+++ Input data

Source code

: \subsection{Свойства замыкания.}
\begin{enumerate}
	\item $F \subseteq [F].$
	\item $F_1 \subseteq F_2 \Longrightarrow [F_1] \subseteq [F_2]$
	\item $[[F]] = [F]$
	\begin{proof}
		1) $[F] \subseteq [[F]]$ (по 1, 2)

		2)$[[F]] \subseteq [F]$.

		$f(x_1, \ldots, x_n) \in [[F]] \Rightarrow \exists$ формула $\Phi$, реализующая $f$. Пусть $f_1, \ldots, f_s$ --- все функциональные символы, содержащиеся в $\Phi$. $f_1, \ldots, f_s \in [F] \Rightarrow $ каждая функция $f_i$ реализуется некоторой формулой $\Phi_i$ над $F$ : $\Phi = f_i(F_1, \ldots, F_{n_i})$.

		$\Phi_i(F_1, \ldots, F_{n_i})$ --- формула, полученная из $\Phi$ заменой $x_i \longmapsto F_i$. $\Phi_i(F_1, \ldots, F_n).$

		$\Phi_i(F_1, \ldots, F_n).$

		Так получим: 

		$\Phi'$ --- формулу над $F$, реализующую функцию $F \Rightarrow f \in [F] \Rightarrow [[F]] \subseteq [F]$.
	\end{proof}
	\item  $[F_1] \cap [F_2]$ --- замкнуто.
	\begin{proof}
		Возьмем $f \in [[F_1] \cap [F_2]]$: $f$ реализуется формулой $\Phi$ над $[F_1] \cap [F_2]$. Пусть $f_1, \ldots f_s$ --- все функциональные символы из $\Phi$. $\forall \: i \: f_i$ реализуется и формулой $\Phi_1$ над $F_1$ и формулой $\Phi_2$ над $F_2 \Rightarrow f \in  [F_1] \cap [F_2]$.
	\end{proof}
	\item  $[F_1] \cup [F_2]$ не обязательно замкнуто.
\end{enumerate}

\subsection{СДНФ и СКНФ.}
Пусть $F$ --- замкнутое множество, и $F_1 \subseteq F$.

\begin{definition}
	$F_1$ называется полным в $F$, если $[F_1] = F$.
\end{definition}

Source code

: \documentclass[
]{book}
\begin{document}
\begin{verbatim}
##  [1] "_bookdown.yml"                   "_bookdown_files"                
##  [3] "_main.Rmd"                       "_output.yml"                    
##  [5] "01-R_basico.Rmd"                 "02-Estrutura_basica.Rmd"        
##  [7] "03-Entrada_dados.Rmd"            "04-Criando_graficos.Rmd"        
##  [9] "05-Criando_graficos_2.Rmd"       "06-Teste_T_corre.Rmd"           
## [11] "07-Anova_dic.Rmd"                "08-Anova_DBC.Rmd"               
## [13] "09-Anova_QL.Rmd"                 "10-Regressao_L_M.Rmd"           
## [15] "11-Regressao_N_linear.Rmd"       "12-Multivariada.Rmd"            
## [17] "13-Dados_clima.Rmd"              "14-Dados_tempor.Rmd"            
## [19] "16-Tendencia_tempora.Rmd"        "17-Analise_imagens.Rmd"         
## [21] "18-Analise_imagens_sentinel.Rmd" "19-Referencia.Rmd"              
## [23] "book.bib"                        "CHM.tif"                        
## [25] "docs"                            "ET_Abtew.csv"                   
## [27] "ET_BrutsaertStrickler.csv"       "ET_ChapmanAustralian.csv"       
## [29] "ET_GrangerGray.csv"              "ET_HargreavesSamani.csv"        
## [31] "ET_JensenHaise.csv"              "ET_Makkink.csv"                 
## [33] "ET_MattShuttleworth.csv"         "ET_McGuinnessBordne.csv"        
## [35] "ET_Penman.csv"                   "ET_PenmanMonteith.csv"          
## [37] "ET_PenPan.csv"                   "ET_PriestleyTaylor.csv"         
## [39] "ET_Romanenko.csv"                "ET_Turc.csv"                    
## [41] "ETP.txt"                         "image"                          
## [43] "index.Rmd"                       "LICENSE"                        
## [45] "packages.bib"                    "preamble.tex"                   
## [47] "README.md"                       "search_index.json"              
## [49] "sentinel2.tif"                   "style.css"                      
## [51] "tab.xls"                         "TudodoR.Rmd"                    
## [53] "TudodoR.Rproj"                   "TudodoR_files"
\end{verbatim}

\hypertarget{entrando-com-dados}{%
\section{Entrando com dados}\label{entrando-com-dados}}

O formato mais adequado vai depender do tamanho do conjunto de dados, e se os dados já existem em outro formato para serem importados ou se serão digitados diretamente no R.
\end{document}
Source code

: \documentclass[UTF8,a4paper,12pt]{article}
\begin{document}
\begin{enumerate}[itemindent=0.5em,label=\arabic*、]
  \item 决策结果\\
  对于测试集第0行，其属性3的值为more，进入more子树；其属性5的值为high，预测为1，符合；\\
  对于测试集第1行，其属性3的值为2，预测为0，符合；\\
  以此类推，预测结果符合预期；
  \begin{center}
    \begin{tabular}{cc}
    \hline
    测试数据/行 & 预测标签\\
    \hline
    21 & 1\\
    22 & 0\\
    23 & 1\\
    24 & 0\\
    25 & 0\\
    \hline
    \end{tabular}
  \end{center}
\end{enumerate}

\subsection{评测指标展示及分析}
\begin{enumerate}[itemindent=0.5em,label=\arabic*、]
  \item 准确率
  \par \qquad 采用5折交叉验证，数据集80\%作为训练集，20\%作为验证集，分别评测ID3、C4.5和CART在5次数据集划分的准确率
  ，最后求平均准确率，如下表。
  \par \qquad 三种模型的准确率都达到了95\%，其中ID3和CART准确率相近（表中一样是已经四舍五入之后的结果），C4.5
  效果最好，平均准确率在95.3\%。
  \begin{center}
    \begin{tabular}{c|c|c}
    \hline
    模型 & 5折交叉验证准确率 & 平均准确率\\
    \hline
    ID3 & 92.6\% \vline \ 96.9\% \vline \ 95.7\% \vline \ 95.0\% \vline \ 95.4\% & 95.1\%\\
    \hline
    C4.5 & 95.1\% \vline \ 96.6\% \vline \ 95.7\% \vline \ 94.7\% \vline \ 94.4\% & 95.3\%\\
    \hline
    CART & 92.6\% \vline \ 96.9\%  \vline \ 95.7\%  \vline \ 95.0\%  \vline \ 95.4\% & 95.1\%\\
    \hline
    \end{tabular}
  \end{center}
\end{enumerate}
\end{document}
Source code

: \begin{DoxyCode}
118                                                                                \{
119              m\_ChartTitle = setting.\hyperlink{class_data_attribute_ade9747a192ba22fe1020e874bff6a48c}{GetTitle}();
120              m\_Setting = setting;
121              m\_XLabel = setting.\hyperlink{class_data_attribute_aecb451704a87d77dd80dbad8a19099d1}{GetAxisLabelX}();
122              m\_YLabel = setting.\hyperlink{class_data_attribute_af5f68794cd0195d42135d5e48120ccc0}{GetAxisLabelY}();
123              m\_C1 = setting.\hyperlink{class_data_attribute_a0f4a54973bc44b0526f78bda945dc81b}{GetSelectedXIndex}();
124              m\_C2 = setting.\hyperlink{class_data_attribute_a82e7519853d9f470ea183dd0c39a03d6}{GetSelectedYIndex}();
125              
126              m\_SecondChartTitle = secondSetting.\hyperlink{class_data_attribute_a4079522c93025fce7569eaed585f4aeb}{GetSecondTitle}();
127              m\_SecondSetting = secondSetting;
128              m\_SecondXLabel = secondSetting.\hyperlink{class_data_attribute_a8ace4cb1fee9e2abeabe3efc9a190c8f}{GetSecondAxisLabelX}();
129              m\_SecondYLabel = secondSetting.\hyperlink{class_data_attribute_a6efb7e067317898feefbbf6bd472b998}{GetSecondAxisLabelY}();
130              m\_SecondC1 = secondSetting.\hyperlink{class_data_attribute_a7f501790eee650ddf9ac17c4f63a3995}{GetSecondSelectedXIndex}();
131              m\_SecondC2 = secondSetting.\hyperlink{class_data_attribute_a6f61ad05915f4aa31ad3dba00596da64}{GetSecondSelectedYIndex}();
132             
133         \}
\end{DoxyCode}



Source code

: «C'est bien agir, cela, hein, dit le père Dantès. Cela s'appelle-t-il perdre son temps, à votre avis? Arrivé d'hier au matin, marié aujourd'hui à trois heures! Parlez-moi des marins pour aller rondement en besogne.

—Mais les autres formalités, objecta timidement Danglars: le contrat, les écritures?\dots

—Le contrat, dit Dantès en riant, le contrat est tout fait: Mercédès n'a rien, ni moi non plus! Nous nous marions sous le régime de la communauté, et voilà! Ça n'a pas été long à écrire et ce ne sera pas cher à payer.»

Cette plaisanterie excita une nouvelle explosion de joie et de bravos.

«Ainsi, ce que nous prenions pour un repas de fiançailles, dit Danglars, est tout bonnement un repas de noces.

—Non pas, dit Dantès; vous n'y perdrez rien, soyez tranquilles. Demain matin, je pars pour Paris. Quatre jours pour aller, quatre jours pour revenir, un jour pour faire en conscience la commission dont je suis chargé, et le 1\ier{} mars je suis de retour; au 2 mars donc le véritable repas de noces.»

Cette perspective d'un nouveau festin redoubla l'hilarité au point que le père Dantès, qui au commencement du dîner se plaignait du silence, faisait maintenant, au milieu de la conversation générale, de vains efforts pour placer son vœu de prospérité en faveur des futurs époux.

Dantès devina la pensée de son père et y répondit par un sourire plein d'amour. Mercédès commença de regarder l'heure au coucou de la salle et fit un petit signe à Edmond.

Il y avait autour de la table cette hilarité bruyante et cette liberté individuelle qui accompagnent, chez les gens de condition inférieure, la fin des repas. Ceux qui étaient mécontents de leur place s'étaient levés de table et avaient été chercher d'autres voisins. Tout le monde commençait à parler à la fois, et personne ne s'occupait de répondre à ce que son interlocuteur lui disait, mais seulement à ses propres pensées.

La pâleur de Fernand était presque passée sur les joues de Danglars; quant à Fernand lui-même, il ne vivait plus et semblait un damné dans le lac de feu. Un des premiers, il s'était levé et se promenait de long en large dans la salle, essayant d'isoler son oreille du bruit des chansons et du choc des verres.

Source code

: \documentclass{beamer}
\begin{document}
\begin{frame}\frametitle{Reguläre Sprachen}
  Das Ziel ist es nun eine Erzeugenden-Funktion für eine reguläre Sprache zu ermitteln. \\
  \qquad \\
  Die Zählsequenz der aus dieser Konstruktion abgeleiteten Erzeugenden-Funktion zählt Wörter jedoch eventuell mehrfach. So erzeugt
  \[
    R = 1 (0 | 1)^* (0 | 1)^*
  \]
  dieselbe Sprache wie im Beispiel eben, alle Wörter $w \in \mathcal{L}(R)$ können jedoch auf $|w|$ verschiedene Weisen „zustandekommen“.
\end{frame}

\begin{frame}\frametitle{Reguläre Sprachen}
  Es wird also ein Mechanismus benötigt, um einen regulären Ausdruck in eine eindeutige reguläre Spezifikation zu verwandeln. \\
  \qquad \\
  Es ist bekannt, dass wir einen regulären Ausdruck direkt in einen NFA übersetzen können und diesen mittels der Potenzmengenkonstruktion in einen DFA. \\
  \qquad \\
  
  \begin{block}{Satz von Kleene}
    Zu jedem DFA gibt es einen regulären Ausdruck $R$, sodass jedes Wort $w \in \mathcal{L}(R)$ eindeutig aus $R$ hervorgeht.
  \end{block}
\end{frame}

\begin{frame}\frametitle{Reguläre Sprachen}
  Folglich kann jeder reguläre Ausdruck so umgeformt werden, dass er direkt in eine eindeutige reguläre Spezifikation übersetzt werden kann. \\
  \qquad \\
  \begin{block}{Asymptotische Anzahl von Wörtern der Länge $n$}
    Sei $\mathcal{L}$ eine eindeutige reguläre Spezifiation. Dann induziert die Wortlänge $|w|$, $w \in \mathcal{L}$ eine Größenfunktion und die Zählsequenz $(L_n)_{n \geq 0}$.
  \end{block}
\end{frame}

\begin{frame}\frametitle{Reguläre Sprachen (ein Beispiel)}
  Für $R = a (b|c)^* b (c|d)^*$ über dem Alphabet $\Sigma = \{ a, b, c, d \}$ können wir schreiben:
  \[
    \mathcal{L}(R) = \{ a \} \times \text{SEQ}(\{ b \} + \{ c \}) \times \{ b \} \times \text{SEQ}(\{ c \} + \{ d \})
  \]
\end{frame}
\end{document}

++++++

## What the exercise asks
Nothing but the lines with "vline" should be returned, copied from the entries above.

## Expected answer
    ID3 & 92.6\% \vline \ 96.9\% \vline \ 95.7\% \vline \ 95.0\% \vline \ 95.4\% & 95.1\%\\
    C4.5 & 95.1\% \vline \ 96.6\% \vline \ 95.7\% \vline \ 94.7\% \vline \ 94.4\% & 95.3\%\\
    CART & 92.6\% \vline \ 96.9\%  \vline \ 95.7\%  \vline \ 95.0\%  \vline \ 95.4\% & 95.1\%\\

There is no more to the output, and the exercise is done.